Settlers of the Marsh

Settlers of the Marsh Analysis

Although little-known or studied today, Frederick Grove’s Settlers of the Marsh in 1925 ignited a firestorm that would serve to make it one of the defining American novels the first half of the 20th century. The loosely defined genre of “prairie fiction” had existed for half a century before Grove came along, but the bulk of it resembled the sentimental fiction that characterized so many other examples of regional fiction.

Little House on the Prairie does not really belong to that fiction which mythologized the West all out of proportion to its reality, but neither do the books of Laura Ingalls Wilder represent a hard unvarnished foundation for exploring the full truth about pioneer life. Of course, much of that has to do with the fact that Wilder was a woman and it wouldn’t have been appropriately delicate enough of her to portray life on the prairie which introduced some rougher aspects of real life to the portrait of rugged farm life on that land stretching from Nebraska into western Canada.

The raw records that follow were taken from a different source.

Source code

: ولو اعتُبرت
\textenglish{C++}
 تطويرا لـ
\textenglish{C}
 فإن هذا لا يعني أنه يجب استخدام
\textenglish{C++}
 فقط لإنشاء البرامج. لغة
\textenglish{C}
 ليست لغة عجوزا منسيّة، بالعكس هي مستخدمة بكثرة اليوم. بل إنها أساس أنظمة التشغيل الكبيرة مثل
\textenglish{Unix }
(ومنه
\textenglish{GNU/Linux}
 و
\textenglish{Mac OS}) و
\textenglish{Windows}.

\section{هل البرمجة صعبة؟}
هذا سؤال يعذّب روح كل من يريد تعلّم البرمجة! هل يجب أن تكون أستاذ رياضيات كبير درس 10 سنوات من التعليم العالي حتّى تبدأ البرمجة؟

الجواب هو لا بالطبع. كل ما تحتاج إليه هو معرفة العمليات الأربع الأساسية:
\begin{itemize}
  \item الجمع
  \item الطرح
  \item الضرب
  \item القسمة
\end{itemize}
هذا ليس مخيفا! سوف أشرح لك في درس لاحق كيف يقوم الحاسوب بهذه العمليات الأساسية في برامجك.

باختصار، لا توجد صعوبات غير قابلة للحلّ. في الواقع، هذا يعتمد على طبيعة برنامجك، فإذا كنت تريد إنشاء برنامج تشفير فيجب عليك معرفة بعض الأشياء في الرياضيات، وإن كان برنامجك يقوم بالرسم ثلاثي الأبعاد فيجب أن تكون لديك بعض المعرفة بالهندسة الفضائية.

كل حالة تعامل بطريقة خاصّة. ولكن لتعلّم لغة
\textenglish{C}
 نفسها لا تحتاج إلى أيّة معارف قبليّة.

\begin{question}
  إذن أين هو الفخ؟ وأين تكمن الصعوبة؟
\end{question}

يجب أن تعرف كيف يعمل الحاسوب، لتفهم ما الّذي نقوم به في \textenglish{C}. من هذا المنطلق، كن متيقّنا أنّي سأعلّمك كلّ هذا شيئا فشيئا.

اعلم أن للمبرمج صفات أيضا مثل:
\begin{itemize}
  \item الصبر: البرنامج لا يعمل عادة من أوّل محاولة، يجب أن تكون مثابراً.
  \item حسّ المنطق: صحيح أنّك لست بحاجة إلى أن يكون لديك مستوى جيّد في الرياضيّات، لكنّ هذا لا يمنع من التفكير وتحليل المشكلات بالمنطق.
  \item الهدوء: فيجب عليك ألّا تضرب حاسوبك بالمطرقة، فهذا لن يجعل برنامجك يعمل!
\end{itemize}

Even more to the point, however, is that by the time Grove set down to move from the travel literature he’d been writing to the more creatively satisfying job of making up stories, the mood of the reading public had finally been convinced almost as a whole to shift from the sentimental romance of the 19th century over to the more brutally honest realism and naturalism which characterized American fiction up to the mid-century. Although, as Grove found out in the case of Settlers of the Marsh, the movement was not yet totally complete.

It would be a difficult task to point out exactly why for the modern reader, but for moralists in the America that existed before anyone had even conceived of the terms Great Depression and Third Reich, the book was nothing less than a work of unwholesome obscenity that deserved to be banned. It is the introduction of a decadent plot device like a love triangle deemed more acceptable to European novelists who were (for many American readers) nothing but a bunch of obscene traffickers in the seamier side of life unknown to the godly examples of moral purity that occupied farms and small towns across the American and Canadian prairie.

The story that plays out in the novel is rough and unwilling to have its realism obstructed by misguided ideas about what does and does not take place far away from the dens of sin in the capitals of Europe. The protagonist of the Settlers of the March is not exactly Charles Ingalls, but, curiously, he actually does resemble the idealistic patriarch of the Little House series on the inside. Both men share a strong and honest foundation of morality that prevents them from doing certain things they consider sinful. Unfortunately, this very same rigid clinging to a moral code has a flip side that can potentially be quite dark, indeed. It is that dark side which Charles Ingalls never showed and which her creator could never have had him show. Niels Linstedt is a tragic figure who at times seems the victim of forces of doom that are out to destroy him, but the controversy at the heart of his story is that it is precisely his own ungrudging commitment to the forces of goodness that are the true agencies of his misery.